* **Exercise prompt**
Exactly how many lines in the entries contain "subset"? Give that number alone.

[Records contained in a dataset]

[Start of Attachment]

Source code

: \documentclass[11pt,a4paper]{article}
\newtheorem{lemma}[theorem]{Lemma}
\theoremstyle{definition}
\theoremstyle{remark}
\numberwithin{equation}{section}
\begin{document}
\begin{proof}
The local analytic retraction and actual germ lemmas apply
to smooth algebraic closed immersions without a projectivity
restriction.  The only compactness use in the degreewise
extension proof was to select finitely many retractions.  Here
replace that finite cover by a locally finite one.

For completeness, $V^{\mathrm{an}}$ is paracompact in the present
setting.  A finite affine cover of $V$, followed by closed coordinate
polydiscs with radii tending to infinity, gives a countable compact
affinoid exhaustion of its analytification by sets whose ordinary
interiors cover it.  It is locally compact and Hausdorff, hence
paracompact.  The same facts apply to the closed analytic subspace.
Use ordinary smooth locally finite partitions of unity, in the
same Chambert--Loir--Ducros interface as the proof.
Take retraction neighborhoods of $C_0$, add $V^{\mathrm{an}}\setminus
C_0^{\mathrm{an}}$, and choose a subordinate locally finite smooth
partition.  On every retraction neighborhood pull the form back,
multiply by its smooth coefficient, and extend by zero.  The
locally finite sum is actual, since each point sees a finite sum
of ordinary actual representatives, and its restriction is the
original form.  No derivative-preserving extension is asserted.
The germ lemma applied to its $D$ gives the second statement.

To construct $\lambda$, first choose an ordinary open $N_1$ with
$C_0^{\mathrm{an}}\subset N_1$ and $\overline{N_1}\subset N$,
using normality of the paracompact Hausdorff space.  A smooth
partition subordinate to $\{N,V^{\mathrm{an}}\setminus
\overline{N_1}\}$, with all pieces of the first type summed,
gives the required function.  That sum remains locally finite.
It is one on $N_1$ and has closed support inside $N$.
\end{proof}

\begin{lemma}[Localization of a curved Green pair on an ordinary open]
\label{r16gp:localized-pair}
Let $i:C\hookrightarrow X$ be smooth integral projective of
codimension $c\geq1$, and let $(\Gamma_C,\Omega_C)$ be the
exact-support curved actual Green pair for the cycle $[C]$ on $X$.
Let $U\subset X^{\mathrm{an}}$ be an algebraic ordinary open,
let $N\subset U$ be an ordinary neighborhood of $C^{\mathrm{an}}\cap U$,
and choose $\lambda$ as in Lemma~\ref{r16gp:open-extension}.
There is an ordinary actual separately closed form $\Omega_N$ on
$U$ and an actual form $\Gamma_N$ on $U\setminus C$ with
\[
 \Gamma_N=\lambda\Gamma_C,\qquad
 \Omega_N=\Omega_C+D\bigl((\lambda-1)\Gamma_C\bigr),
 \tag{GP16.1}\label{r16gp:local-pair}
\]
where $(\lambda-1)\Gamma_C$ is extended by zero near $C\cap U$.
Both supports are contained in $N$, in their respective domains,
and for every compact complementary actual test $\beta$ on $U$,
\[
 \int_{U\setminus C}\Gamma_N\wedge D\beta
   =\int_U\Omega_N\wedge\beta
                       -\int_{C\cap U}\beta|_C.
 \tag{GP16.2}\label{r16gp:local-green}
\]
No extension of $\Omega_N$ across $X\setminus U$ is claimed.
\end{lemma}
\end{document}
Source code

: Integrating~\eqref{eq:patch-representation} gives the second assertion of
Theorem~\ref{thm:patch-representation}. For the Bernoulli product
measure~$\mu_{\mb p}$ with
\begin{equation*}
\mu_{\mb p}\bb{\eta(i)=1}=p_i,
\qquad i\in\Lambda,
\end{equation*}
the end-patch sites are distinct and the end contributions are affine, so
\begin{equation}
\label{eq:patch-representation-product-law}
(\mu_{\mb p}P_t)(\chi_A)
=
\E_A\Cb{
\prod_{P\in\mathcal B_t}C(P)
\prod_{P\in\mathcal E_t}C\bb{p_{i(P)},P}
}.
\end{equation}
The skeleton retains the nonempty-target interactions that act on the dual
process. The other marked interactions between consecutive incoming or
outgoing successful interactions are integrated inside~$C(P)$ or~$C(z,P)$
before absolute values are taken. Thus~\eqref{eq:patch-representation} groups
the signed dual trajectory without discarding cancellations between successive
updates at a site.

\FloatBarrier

[End of Attachment]
[Start of Attachment]

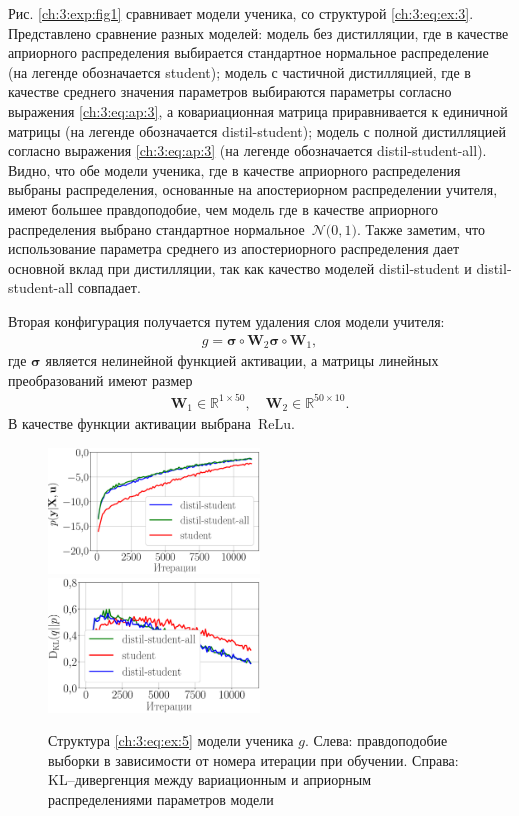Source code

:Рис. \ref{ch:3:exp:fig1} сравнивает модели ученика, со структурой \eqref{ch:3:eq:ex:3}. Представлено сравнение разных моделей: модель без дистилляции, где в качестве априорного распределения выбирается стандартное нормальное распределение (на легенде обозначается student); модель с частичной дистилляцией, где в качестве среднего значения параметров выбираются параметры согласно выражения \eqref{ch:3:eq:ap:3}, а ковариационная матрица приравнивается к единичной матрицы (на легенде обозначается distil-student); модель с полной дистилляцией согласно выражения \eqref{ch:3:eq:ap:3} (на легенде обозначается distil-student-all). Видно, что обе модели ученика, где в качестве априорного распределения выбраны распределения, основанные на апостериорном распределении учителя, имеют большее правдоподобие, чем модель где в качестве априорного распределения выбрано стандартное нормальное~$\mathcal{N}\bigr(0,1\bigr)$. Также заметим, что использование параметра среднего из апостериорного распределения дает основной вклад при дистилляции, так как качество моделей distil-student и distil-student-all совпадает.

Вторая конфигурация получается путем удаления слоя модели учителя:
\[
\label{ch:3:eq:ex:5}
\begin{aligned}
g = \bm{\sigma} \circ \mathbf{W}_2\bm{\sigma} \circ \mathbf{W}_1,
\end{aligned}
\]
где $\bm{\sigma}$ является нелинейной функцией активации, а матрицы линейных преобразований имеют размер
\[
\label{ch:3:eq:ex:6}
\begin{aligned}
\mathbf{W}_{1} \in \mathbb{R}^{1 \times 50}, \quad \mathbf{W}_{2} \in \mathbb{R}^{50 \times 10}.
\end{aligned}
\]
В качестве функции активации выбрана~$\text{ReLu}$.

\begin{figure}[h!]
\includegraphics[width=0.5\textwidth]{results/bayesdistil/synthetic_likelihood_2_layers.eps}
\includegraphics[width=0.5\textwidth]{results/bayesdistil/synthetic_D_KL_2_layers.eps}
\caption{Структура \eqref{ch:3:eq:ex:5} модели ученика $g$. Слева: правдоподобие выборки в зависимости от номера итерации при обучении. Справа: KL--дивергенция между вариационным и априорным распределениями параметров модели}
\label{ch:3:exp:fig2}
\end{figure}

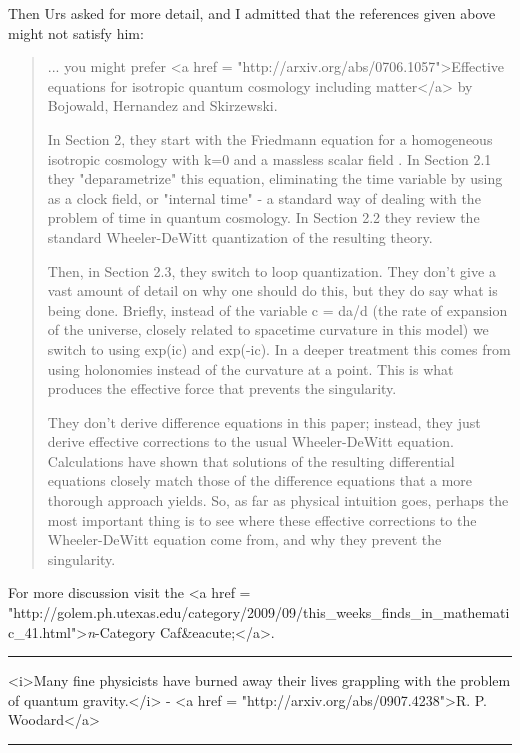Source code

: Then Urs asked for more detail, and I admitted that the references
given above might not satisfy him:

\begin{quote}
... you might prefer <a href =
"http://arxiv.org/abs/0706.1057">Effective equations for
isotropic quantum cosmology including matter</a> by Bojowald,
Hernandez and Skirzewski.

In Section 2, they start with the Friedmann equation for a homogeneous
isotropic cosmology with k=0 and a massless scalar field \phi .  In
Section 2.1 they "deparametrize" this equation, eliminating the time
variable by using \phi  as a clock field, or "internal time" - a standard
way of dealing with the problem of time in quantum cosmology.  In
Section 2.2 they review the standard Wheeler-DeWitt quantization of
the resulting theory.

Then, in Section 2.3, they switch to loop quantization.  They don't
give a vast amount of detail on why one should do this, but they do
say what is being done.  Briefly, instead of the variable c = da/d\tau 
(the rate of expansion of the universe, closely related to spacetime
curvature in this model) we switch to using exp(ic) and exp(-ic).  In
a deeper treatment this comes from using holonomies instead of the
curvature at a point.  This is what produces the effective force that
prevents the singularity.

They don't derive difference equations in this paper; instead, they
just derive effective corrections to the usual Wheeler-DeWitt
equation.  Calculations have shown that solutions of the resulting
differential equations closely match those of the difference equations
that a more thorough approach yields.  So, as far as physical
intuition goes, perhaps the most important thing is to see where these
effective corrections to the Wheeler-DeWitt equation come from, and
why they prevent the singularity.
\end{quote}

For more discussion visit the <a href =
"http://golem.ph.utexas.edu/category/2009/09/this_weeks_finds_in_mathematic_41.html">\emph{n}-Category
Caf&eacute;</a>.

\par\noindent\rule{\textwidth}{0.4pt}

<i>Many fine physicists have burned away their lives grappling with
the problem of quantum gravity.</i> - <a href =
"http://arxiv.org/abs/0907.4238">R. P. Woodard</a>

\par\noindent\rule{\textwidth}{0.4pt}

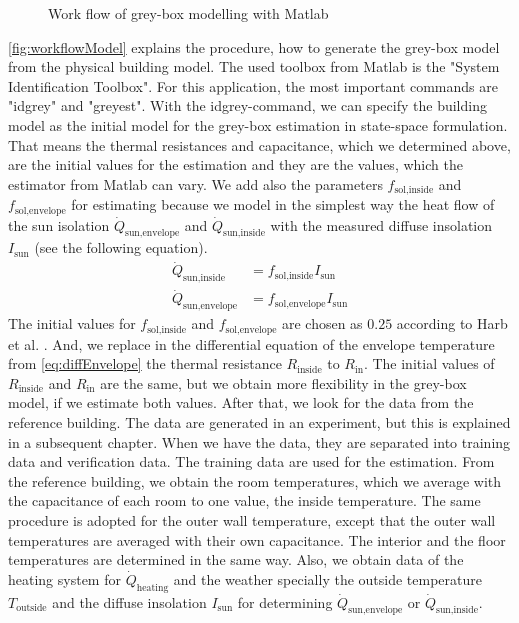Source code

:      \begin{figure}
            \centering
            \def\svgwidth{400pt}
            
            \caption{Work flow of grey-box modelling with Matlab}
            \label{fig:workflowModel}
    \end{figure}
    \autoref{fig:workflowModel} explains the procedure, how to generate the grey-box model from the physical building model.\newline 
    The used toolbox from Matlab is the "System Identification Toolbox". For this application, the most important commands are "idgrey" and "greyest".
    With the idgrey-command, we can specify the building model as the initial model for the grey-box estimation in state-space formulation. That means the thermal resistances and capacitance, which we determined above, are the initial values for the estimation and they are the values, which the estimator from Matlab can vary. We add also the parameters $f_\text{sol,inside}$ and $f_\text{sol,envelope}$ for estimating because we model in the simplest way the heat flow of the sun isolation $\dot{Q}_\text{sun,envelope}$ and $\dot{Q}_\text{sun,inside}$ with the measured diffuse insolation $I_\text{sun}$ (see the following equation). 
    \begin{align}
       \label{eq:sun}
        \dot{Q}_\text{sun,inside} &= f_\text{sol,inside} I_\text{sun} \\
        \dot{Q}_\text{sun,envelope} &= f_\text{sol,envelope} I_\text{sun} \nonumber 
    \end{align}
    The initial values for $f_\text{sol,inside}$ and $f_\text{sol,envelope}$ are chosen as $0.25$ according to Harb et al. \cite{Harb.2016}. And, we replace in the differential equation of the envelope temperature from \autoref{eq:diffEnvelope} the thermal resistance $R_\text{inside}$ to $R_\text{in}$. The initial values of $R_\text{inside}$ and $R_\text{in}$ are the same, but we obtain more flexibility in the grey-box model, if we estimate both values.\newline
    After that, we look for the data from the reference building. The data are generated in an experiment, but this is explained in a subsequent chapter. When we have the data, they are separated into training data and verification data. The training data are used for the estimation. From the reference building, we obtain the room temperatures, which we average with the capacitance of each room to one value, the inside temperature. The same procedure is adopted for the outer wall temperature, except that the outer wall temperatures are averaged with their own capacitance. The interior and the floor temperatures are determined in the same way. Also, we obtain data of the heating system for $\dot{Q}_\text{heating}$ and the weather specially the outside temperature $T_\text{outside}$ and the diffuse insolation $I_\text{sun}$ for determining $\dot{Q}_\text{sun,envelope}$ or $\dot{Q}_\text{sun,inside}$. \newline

[End of Attachment]

* **Task response**
3